Dröge schreef zijn boek aangezet door herinneringen in de familie. Maar het berust evenzeer op archiefonderzoek in Nederland en Indonesië, hulp van een genealoog hier en een archeoloog daar, plus omzwervingen en ontmoetingen in de huidige stad. Aan de hand van oude kaarten ging hij op zoek naar adressen en materiële overblijfselen van de context waarin zijn voorouders de stad beleefden. De gps op zijn mobiel met Google Maps, die het huidige kaartbeeld met hemzelf in het middelpunt al wandelend op zijn scherm laat verschijnen, bewijst hierbij keer op keer goede diensten. Zo kan hij de resten van vroeger op de oude kaarten direct verbinden met de huidige realiteit. Via de reconstructies van de belevenissen van achtereenvolgende generaties en de stedelijke ontwikkeling op de diverse momenten ontstaat zo een fascinerende dynamische stadsgeografie.

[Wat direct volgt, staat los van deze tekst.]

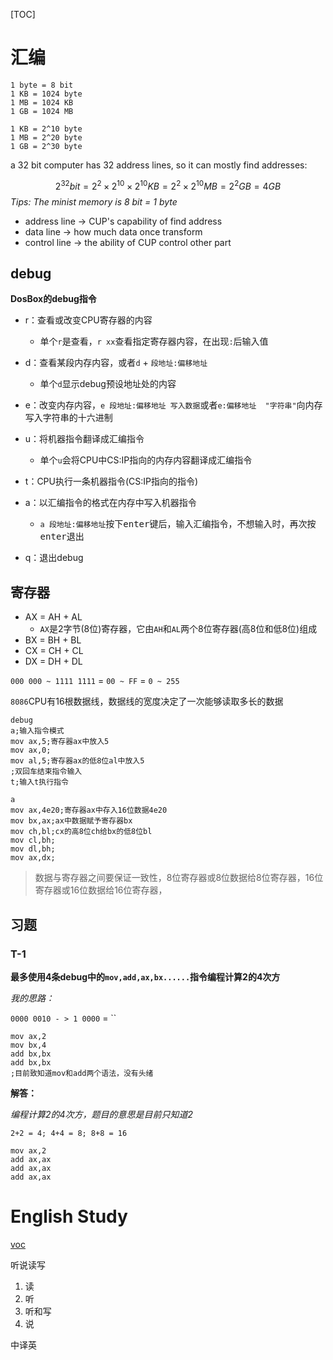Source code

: [TOC]



# 汇编

```
1 byte = 8 bit
1 KB = 1024 byte
1 MB = 1024 KB
1 GB = 1024 MB
```

```
1 KB = 2^10 byte
1 MB = 2^20 byte
1 GB = 2^30 byte
```



a 32 bit computer has 32 address lines, so it can mostly find addresses:


$$
2^{32} bit = 2^2\times2^{10}\times2^{10}KB=2^2\times2^{10}MB=2^2GB= 4GB
$$
*Tips: The minist memory is 8 bit = 1 byte*



* address line -> CUP's  capability of find address
* data line -> how much data once transform
* control line -> the ability of CUP control other part

## debug

**DosBox的debug指令**

* r：查看或改变CPU寄存器的内容
  * 单个`r`是查看，`r xx`查看指定寄存器内容，在出现`:`后输入值
* d：查看某段内存内容，或者`d` + `段地址:偏移地址`
  * 单个`d`显示debug预设地址处的内容
* e：改变内存内容，`e 段地址:偏移地址 写入数据`或者`e:偏移地址  "字符串"`向内存写入字符串的十六进制

* u：将机器指令翻译成汇编指令
  * 单个`u`会将CPU中CS:IP指向的内存内容翻译成汇编指令
* t：CPU执行一条机器指令(CS:IP指向的指令)

* a：以汇编指令的格式在内存中写入机器指令
  * `a 段地址:偏移地址`按下<kbd>enter</kbd>键后，输入汇编指令，不想输入时，再次按<kbd>enter</kbd>退出
* q：退出debug

## 寄存器

* AX = AH + AL
  * `AX`是2字节(8位)寄存器，它由`AH`和`AL`两个8位寄存器(高8位和低8位)组成
* BX = BH + BL
* CX = CH + CL
* DX = DH + DL

`000 000 ~ 1111 1111` = `00 ~ FF` = `0 ~ 255` 



`8086`CPU有16根数据线，数据线的宽度决定了一次能够读取多长的数据

```assembly
debug
a;输入指令模式
mov ax,5;寄存器ax中放入5
mov ax,0;
mov al,5;寄存器ax的低8位al中放入5
;双回车结束指令输入
t;输入t执行指令

a
mov ax,4e20;寄存器ax中存入16位数据4e20
mov bx,ax;ax中数据赋予寄存器bx
mov ch,bl;cx的高8位ch给bx的低8位bl
mov cl,bh;
mov dl,bh;
mov ax,dx;

```

> 数据与寄存器之间要保证一致性，8位寄存器或8位数据给8位寄存器，16位寄存器或16位数据给16位寄存器，

## 习题

### T-1

**最多使用4条debug中的`mov,add,ax,bx......`指令编程计算2的4次方**

*我的思路：*

`0000 0010 - > 1 0000` = ``

```assembly
mov ax,2
mov bx,4
add bx,bx
add bx,bx
;目前致知道mov和add两个语法，没有头绪

```



**解答：**

*编程计算2的4次方，题目的意思是目前只知道2*

`2+2 = 4; 4+4 = 8; 8+8 = 16`

```assembly
mov ax,2
add ax,ax
add ax,ax
add ax,ax
```



# English Study

[voc](www.21voa.com)

听说读写

1. 读
2. 听
3. 听和写
4. 说

中译英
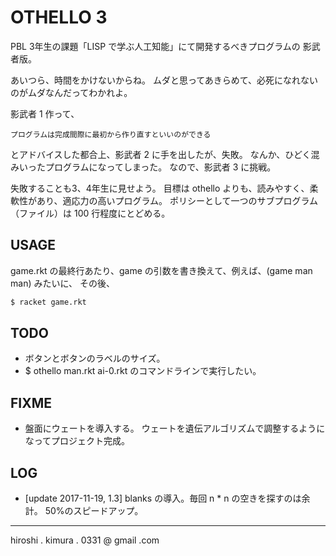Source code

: # OTHELLO 3

PBL 3年生の課題「LISP で学ぶ人工知能」にて開発するべきプログラムの
影武者版。

あいつら、時間をかけないからね。
ムダと思ってあきらめて、必死になれないのがムダなんだってわかれよ。

影武者 1 作って、

    プログラムは完成間際に最初から作り直すといいのができる

とアドバイスした都合上、影武者 2 に手を出したが、失敗。
なんか、ひどく混みいったプログラムになってしまった。
なので、影武者 3 に挑戦。

失敗することも3、4年生に見せよう。
目標は othello よりも、読みやすく、柔軟性があり、適応力の高いプログラム。
ポリシーとして一つのサブプログラム（ファイル）は 100 行程度にとどめる。

## USAGE

game.rkt の最終行あたり、game の引数を書き換えて、例えば、(game man man) みたいに、
その後、

```sh
$ racket game.rkt
```

## TODO

* ボタンとボタンのラベルのサイズ。
* $ othello man.rkt ai-0.rkt のコマンドラインで実行したい。

## FIXME

* 盤面にウェートを導入する。
  ウェートを遺伝アルゴリズムで調整するようになってプロジェクト完成。

## LOG

* [update 2017-11-19, 1.3] blanks の導入。毎回 n * n の空きを探すのは余計。
  50%のスピードアップ。

---
hiroshi . kimura . 0331 @ gmail .com
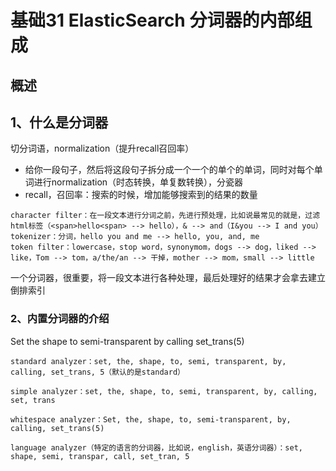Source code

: # 基础31 ElasticSearch 分词器的内部组成


## 概述

## 1、什么是分词器

切分词语，normalization（提升recall召回率）

* 给你一段句子，然后将这段句子拆分成一个一个的单个的单词，同时对每个单词进行normalization（时态转换，单复数转换），分瓷器
* recall，召回率：搜索的时候，增加能够搜索到的结果的数量

```
character filter：在一段文本进行分词之前，先进行预处理，比如说最常见的就是，过滤html标签（<span>hello<span> --> hello），& --> and（I&you --> I and you）
tokenizer：分词，hello you and me --> hello, you, and, me
token filter：lowercase，stop word，synonymom，dogs --> dog，liked --> like，Tom --> tom，a/the/an --> 干掉，mother --> mom，small --> little
```

一个分词器，很重要，将一段文本进行各种处理，最后处理好的结果才会拿去建立倒排索引

### 2、内置分词器的介绍

Set the shape to semi-transparent by calling set_trans(5)

```
standard analyzer：set, the, shape, to, semi, transparent, by, calling, set_trans, 5（默认的是standard）

simple analyzer：set, the, shape, to, semi, transparent, by, calling, set, trans

whitespace analyzer：Set, the, shape, to, semi-transparent, by, calling, set_trans(5)

language analyzer（特定的语言的分词器，比如说，english，英语分词器）：set, shape, semi, transpar, call, set_tran, 5
```

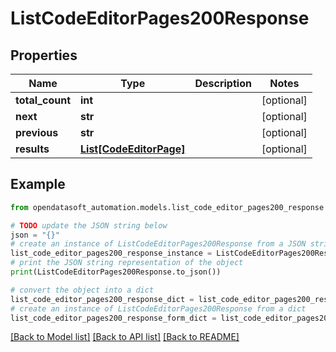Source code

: # ListCodeEditorPages200Response


## Properties

Name | Type | Description | Notes
------------ | ------------- | ------------- | -------------
**total_count** | **int** |  | [optional] 
**next** | **str** |  | [optional] 
**previous** | **str** |  | [optional] 
**results** | [**List[CodeEditorPage]**](CodeEditorPage.md) |  | [optional] 

## Example

```python
from opendatasoft_automation.models.list_code_editor_pages200_response import ListCodeEditorPages200Response

# TODO update the JSON string below
json = "{}"
# create an instance of ListCodeEditorPages200Response from a JSON string
list_code_editor_pages200_response_instance = ListCodeEditorPages200Response.from_json(json)
# print the JSON string representation of the object
print(ListCodeEditorPages200Response.to_json())

# convert the object into a dict
list_code_editor_pages200_response_dict = list_code_editor_pages200_response_instance.to_dict()
# create an instance of ListCodeEditorPages200Response from a dict
list_code_editor_pages200_response_form_dict = list_code_editor_pages200_response.from_dict(list_code_editor_pages200_response_dict)
```
[[Back to Model list]](../README.md#documentation-for-models) [[Back to API list]](../README.md#documentation-for-api-endpoints) [[Back to README]](../README.md)


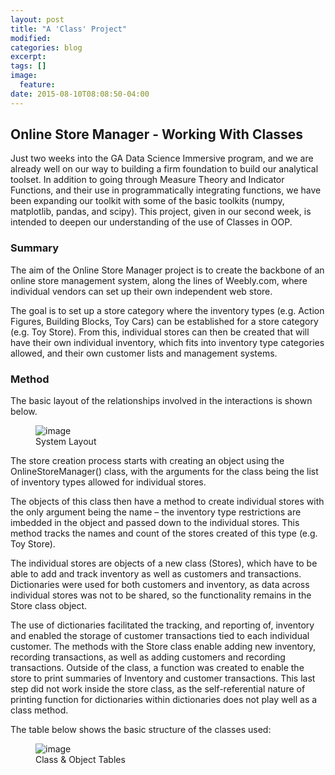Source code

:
 ```yaml
---
layout: post
title: "A 'Class' Project"
modified:
categories: blog
excerpt:
tags: []
image:
  feature:
date: 2015-08-10T08:08:50-04:00
---
```


## Online Store Manager - Working With Classes

Just two weeks into the GA Data Science Immersive program, and we are already well on our way to building a firm foundation to build our analytical toolset. In addition to going through Measure Theory and Indicator Functions, and their use in programmatically integrating functions, we have been expanding our toolkit with some of the basic toolkits (numpy, matplotlib, pandas, and scipy). This project, given in our second week, is intended to deepen our understanding of the use of Classes in OOP.

### Summary
The aim of the Online Store Manager project is to create the backbone of an online store management system, along the lines of Weebly.com, where individual vendors can set up their own independent web store.

The goal is to set up a store category where the inventory types (e.g. Action Figures, Building Blocks, Toy Cars) can be established for a store category (e.g. Toy Store). From this, individual stores can then be created that will have their own individual inventory, which fits into inventory type categories allowed, and their own customer lists and management systems.

### Method
The basic layout of the relationships involved in the interactions is shown below.

<figure>
	<img src="/images/Project-02-image1.jpg" alt="image">
	<figcaption>System Layout</figcaption>
</figure>

The store creation process starts with creating an object using the OnlineStoreManager() class, with the arguments for the class being the list of inventory types allowed for individual stores.

The objects of this class then have a method to create individual stores with the only argument being the name – the inventory type restrictions are imbedded in the object and passed down to the individual stores. This method tracks the names and count of the stores created of this type (e.g. Toy Store).

The individual stores are objects of a new class (Stores), which have to be able to add and track inventory as well as customers and transactions. Dictionaries were used for both customers and inventory, as data across individual stores was not to be shared, so the functionality remains in the Store class object.

The use of dictionaries facilitated the tracking, and reporting of, inventory and enabled the storage of customer transactions tied to each individual customer. The methods with the Store class enable adding new inventory, recording transactions, as well as adding customers and recording transactions. Outside of the class, a function was created to enable the store to print summaries of Inventory and customer transactions. This last step did not work inside the store class, as the self-referential nature of printing function for dictionaries within dictionaries does not play well as a class method.

The table below shows the basic structure of the classes used:

<figure>
	<img src="/images/Project-02-image2.jpg" alt="image">
	<figcaption>Class & Object Tables</figcaption>
</figure>

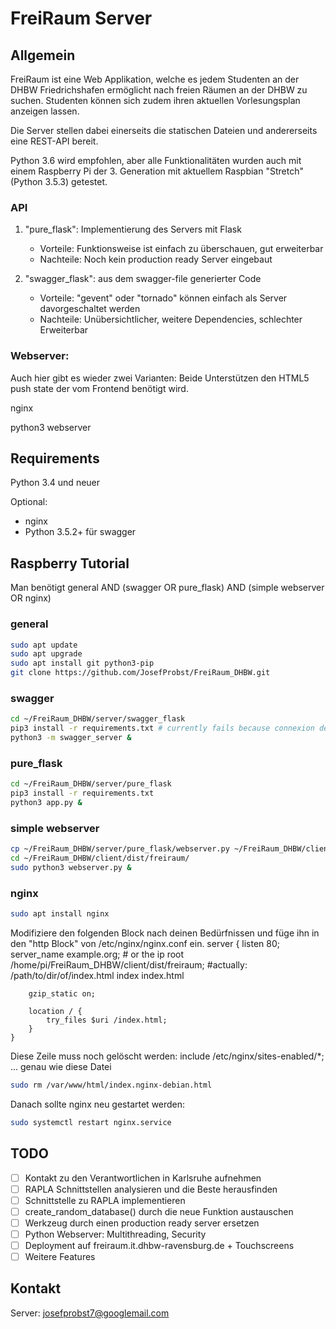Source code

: # FreiRaum Server

## Allgemein

FreiRaum ist eine Web Applikation, welche es jedem Studenten an der DHBW Friedrichshafen ermöglicht nach freien Räumen an der DHBW zu suchen. Studenten können sich zudem ihren aktuellen Vorlesungsplan anzeigen lassen.

Die Server stellen dabei einerseits die statischen Dateien und andererseits eine REST-API bereit.

Python 3.6 wird empfohlen, aber alle Funktionalitäten wurden auch mit einem Raspberry Pi der 3. Generation mit aktuellem Raspbian "Stretch" (Python 3.5.3) getestet.

### API

1. "pure_flask": Implementierung des Servers mit Flask
	* Vorteile: Funktionsweise ist einfach zu überschauen, gut erweiterbar
	* Nachteile: Noch kein production ready Server eingebaut 

2. "swagger_flask": aus dem swagger-file generierter Code
	* Vorteile: "gevent" oder "tornado" können einfach als Server davorgeschaltet werden
	* Nachteile: Unübersichtlicher, weitere Dependencies, schlechter Erweiterbar

### Webserver:
Auch hier gibt es wieder zwei Varianten:
Beide Unterstützen den HTML5 push state der vom Frontend benötigt wird.

nginx

python3 webserver

## Requirements
Python 3.4 und neuer

Optional:
- nginx
- Python 3.5.2+ für swagger

## Raspberry Tutorial

Man benötigt general AND (swagger OR pure_flask) AND (simple webserver OR nginx)

### general
```bash
sudo apt update
sudo apt upgrade
sudo apt install git python3-pip
git clone https://github.com/JosefProbst/FreiRaum_DHBW.git
```

### swagger
```bash
cd ~/FreiRaum_DHBW/server/swagger_flask
pip3 install -r requirements.txt # currently fails because connexion depends on pyyaml https://github.com/yaml/pyyaml/issues/201
python3 -m swagger_server &
```

### pure_flask
```bash
cd ~/FreiRaum_DHBW/server/pure_flask
pip3 install -r requirements.txt 
python3 app.py &
```

### simple webserver
```bash
cp ~/FreiRaum_DHBW/server/pure_flask/webserver.py ~/FreiRaum_DHBW/client/dist/freiraum/
cd ~/FreiRaum_DHBW/client/dist/freiraum/
sudo python3 webserver.py &
```
	
### nginx
```bash
sudo apt install nginx
```
Modifiziere den folgenden Block nach deinen Bedürfnissen und füge ihn in den "http Block" von /etc/nginx/nginx.conf ein.
    server {
		listen 80;
		server_name example.org;	# or the ip
		root /home/pi/FreiRaum_DHBW/client/dist/freiraum;	#actually: /path/to/dir/of/index.html
		index index.html

		gzip_static on;

		location / {
			try_files $uri /index.html;
		}
	}
Diese Zeile muss noch gelöscht werden:
	include /etc/nginx/sites-enabled/*;
... genau wie diese Datei
```bash
sudo rm /var/www/html/index.nginx-debian.html
```
Danach sollte nginx neu gestartet werden:
```bash
sudo systemctl restart nginx.service
```
## TODO

- [ ] Kontakt zu den Verantwortlichen in Karlsruhe aufnehmen
- [ ] RAPLA Schnittstellen analysieren und die Beste herausfinden
- [ ] Schnittstelle zu RAPLA implementieren
- [ ] create_random_database() durch die neue Funktion austauschen
- [ ] Werkzeug durch einen production ready server ersetzen
- [ ] Python Webserver: Multithreading, Security
- [ ] Deployment auf freiraum.it.dhbw-ravensburg.de + Touchscreens
- [ ] Weitere Features

## Kontakt
Server:     <josefprobst7@googlemail.com>

	
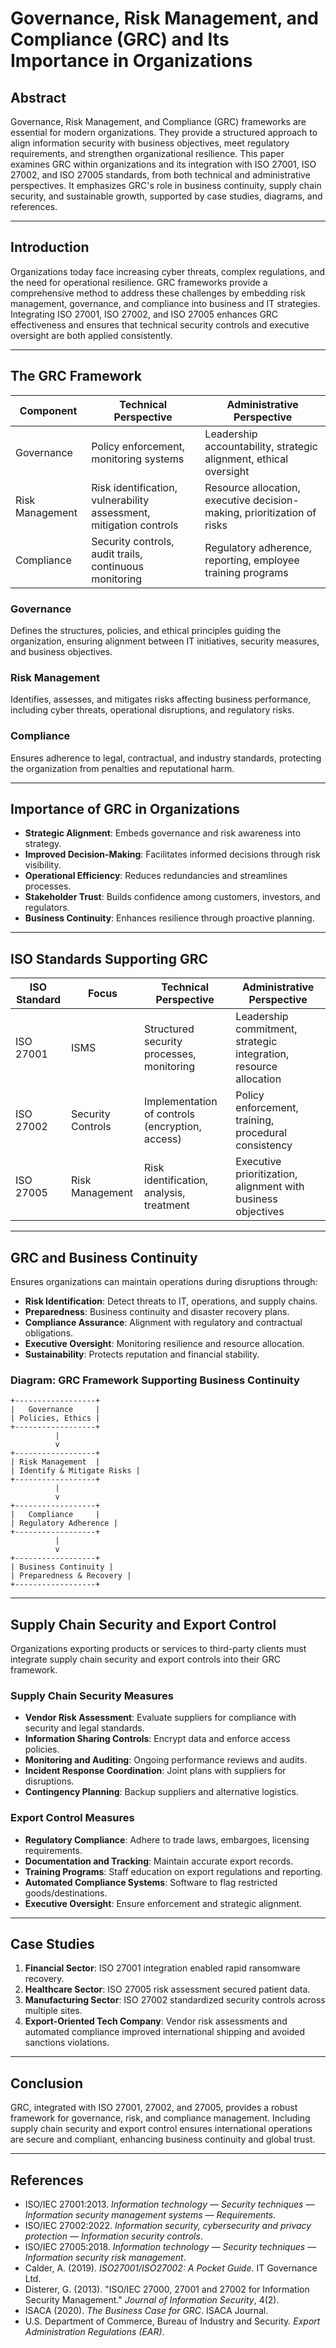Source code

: # Governance, Risk Management, and Compliance (GRC) and Its Importance in Organizations

## Abstract

Governance, Risk Management, and Compliance (GRC) frameworks are essential for modern organizations. They provide a structured approach to align information security with business objectives, meet regulatory requirements, and strengthen organizational resilience. This paper examines GRC within organizations and its integration with ISO 27001, ISO 27002, and ISO 27005 standards, from both technical and administrative perspectives. It emphasizes GRC's role in business continuity, supply chain security, and sustainable growth, supported by case studies, diagrams, and references.

---

## Introduction

Organizations today face increasing cyber threats, complex regulations, and the need for operational resilience. GRC frameworks provide a comprehensive method to address these challenges by embedding risk management, governance, and compliance into business and IT strategies. Integrating ISO 27001, ISO 27002, and ISO 27005 enhances GRC effectiveness and ensures that technical security controls and executive oversight are both applied consistently.

---

## The GRC Framework

| Component       | Technical Perspective                                              | Administrative Perspective                                              |
| --------------- | ------------------------------------------------------------------ | ----------------------------------------------------------------------- |
| Governance      | Policy enforcement, monitoring systems                             | Leadership accountability, strategic alignment, ethical oversight       |
| Risk Management | Risk identification, vulnerability assessment, mitigation controls | Resource allocation, executive decision-making, prioritization of risks |
| Compliance      | Security controls, audit trails, continuous monitoring             | Regulatory adherence, reporting, employee training programs             |

### Governance

Defines the structures, policies, and ethical principles guiding the organization, ensuring alignment between IT initiatives, security measures, and business objectives.

### Risk Management

Identifies, assesses, and mitigates risks affecting business performance, including cyber threats, operational disruptions, and regulatory risks.

### Compliance

Ensures adherence to legal, contractual, and industry standards, protecting the organization from penalties and reputational harm.

---

## Importance of GRC in Organizations

* **Strategic Alignment**: Embeds governance and risk awareness into strategy.
* **Improved Decision-Making**: Facilitates informed decisions through risk visibility.
* **Operational Efficiency**: Reduces redundancies and streamlines processes.
* **Stakeholder Trust**: Builds confidence among customers, investors, and regulators.
* **Business Continuity**: Enhances resilience through proactive planning.

---

## ISO Standards Supporting GRC

| ISO Standard | Focus             | Technical Perspective                           | Administrative Perspective                                        |
| ------------ | ----------------- | ----------------------------------------------- | ----------------------------------------------------------------- |
| ISO 27001    | ISMS              | Structured security processes, monitoring       | Leadership commitment, strategic integration, resource allocation |
| ISO 27002    | Security Controls | Implementation of controls (encryption, access) | Policy enforcement, training, procedural consistency              |
| ISO 27005    | Risk Management   | Risk identification, analysis, treatment        | Executive prioritization, alignment with business objectives      |

---

## GRC and Business Continuity

Ensures organizations can maintain operations during disruptions through:

* **Risk Identification**: Detect threats to IT, operations, and supply chains.
* **Preparedness**: Business continuity and disaster recovery plans.
* **Compliance Assurance**: Alignment with regulatory and contractual obligations.
* **Executive Oversight**: Monitoring resilience and resource allocation.
* **Sustainability**: Protects reputation and financial stability.

### Diagram: GRC Framework Supporting Business Continuity

```
+------------------+
|   Governance     |
| Policies, Ethics |
+------------------+
          |
          v
+------------------+
| Risk Management  |
| Identify & Mitigate Risks |
+------------------+
          |
          v
+------------------+
|   Compliance     |
| Regulatory Adherence |
+------------------+
          |
          v
+------------------+
| Business Continuity |
| Preparedness & Recovery |
+------------------+
```

---

## Supply Chain Security and Export Control

Organizations exporting products or services to third-party clients must integrate supply chain security and export controls into their GRC framework.

### Supply Chain Security Measures

* **Vendor Risk Assessment**: Evaluate suppliers for compliance with security and legal standards.
* **Information Sharing Controls**: Encrypt data and enforce access policies.
* **Monitoring and Auditing**: Ongoing performance reviews and audits.
* **Incident Response Coordination**: Joint plans with suppliers for disruptions.
* **Contingency Planning**: Backup suppliers and alternative logistics.

### Export Control Measures

* **Regulatory Compliance**: Adhere to trade laws, embargoes, licensing requirements.
* **Documentation and Tracking**: Maintain accurate export records.
* **Training Programs**: Staff education on export regulations and reporting.
* **Automated Compliance Systems**: Software to flag restricted goods/destinations.
* **Executive Oversight**: Ensure enforcement and strategic alignment.

---

## Case Studies

1. **Financial Sector**: ISO 27001 integration enabled rapid ransomware recovery.
2. **Healthcare Sector**: ISO 27005 risk assessment secured patient data.
3. **Manufacturing Sector**: ISO 27002 standardized security controls across multiple sites.
4. **Export-Oriented Tech Company**: Vendor risk assessments and automated compliance improved international shipping and avoided sanctions violations.

---

## Conclusion

GRC, integrated with ISO 27001, 27002, and 27005, provides a robust framework for governance, risk, and compliance management. Including supply chain security and export control ensures international operations are secure and compliant, enhancing business continuity and global trust.

---

## References

* ISO/IEC 27001:2013. *Information technology — Security techniques — Information security management systems — Requirements*.
* ISO/IEC 27002:2022. *Information security, cybersecurity and privacy protection — Information security controls*.
* ISO/IEC 27005:2018. *Information technology — Security techniques — Information security risk management*.
* Calder, A. (2019). *ISO27001/ISO27002: A Pocket Guide*. IT Governance Ltd.
* Disterer, G. (2013). "ISO/IEC 27000, 27001 and 27002 for Information Security Management." *Journal of Information Security*, 4(2).
* ISACA (2020). *The Business Case for GRC*. ISACA Journal.
* U.S. Department of Commerce, Bureau of Industry and Security. *Export Administration Regulations (EAR)*.
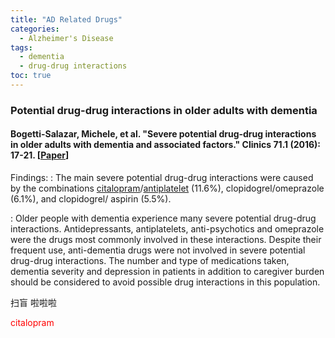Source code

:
 ```yaml
---
title: "AD Related Drugs"
categories:
  - Alzheimer's Disease
tags:
  - dementia
  - drug-drug interactions
toc: true
---
```


### Potential drug-drug interactions in older adults with dementia

#### Bogetti-Salazar, Michele, et al. "Severe potential drug-drug interactions in older adults with dementia and associated factors." Clinics 71.1 (2016): 17-21. [[Paper](https://www.ncbi.nlm.nih.gov/pmc/articles/PMC4763155/pdf/cln-71-01-017.pdf)]

Findings:
:   The main severe potential drug-drug interactions were caused by the combinations [citalopram](https://www.drugs.com/citalopram.html)/[antiplatelet](https://www.drugs.com/drug-class/antiplatelet-agents.html) (11.6%), clopidogrel/omeprazole (6.1%), and clopidogrel/ aspirin (5.5%). 

:   Older people with dementia experience many severe potential drug-drug interactions. Antidepressants, antiplatelets, anti-psychotics and omeprazole were the drugs most commonly involved in these interactions. Despite their frequent use, anti-dementia drugs were not involved in severe potential drug-drug interactions. The number and type of medications taken, dementia severity and depression in patients in addition to caregiver burden should be considered to avoid possible drug interactions in this population.

扫盲 啦啦啦

<font color='red'>citalopram</font> 



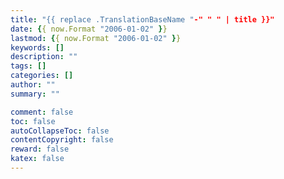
 ```yaml
---
title: "{{ replace .TranslationBaseName "-" " " | title }}"
date: {{ now.Format "2006-01-02" }}
lastmod: {{ now.Format "2006-01-02" }}
keywords: []
description: ""
tags: []
categories: []
author: ""
summary: ""

comment: false
toc: false
autoCollapseToc: false
contentCopyright: false
reward: false
katex: false
---
```


<!--more-->

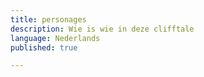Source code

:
 ```yaml
---
title: personages
description: Wie is wie in deze clifftale
language: Nederlands
published: true

---
```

Rond een riviermonding met beschutte aanlegplaatsen verrezen in de 17e eeuw een fort, een reeks pakhuizen en woningen aan ‘Hollandse’ stadsgrachten. Nadien groeide Batavia steeds verder de hoogte van het achterland in met meer ruimte, schonere lucht, koelte en minder kans op wateroverlast en ziekten. Al in de laat-koloniale periode was Batavia alle steden van het toenmalige moederland (met zijn ‘Batavieren’) ver voorbij gegroeid. In 1930 werden 2,5 miljoen inwoners geteld; in 2021 heeft de agglomeratie er ruim 30 miljoen.
Moederstad is interessant en fraai geschreven. Het is nauwelijks geïllustreerd, maar de tekst zet de verbeelding afdoende aan het werk. Een wat steviger cartografische begeleiding was wenselijk geweest. Het blijft nu bij een summiere overzichtskaart.